= Provided data =
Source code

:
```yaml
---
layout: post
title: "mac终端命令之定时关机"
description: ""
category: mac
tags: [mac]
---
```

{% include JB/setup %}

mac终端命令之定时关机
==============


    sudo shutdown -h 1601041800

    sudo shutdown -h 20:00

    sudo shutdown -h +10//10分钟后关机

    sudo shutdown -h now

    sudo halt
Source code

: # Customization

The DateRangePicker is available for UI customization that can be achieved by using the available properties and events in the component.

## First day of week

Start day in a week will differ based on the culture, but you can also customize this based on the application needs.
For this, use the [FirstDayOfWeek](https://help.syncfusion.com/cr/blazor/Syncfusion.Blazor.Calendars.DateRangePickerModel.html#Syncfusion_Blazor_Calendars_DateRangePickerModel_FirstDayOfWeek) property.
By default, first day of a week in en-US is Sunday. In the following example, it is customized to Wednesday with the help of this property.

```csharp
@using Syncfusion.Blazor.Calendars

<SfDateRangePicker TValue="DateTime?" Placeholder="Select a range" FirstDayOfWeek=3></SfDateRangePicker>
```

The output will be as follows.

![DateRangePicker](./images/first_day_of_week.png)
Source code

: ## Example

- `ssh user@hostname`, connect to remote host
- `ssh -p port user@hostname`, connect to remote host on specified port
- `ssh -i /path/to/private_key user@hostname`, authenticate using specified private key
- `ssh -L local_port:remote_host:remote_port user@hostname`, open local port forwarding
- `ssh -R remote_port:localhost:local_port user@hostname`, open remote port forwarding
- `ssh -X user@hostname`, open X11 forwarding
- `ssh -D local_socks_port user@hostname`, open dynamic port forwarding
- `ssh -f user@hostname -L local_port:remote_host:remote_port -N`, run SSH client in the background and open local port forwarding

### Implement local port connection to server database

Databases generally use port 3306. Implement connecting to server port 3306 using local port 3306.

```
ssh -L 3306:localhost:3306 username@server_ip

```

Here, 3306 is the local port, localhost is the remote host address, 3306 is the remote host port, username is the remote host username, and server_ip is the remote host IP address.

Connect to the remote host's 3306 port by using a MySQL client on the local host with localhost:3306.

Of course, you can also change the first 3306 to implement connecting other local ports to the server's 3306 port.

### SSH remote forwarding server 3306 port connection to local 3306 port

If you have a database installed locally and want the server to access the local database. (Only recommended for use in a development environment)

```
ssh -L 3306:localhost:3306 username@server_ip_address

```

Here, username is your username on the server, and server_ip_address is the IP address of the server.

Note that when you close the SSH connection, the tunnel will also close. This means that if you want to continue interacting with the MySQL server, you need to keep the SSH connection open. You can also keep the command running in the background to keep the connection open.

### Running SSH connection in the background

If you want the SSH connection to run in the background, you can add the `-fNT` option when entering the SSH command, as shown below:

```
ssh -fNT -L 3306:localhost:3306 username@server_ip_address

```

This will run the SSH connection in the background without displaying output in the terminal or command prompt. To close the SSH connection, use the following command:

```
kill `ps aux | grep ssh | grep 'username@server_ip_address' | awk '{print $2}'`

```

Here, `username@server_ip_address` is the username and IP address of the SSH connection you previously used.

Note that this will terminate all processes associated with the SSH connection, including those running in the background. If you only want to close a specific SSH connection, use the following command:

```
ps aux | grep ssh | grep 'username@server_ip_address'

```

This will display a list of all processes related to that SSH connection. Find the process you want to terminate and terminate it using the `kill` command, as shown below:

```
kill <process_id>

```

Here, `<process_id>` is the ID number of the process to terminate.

= About this exercise =
For the lines above, output exactly those from the line containing "on specified port" through the line containing "dynamic port forwarding", and skip the others.

= Result below =
- `ssh -p port user@hostname`, connect to remote host on specified port
- `ssh -i /path/to/private_key user@hostname`, authenticate using specified private key
- `ssh -L local_port:remote_host:remote_port user@hostname`, open local port forwarding
- `ssh -R remote_port:localhost:local_port user@hostname`, open remote port forwarding
- `ssh -X user@hostname`, open X11 forwarding
- `ssh -D local_socks_port user@hostname`, open dynamic port forwarding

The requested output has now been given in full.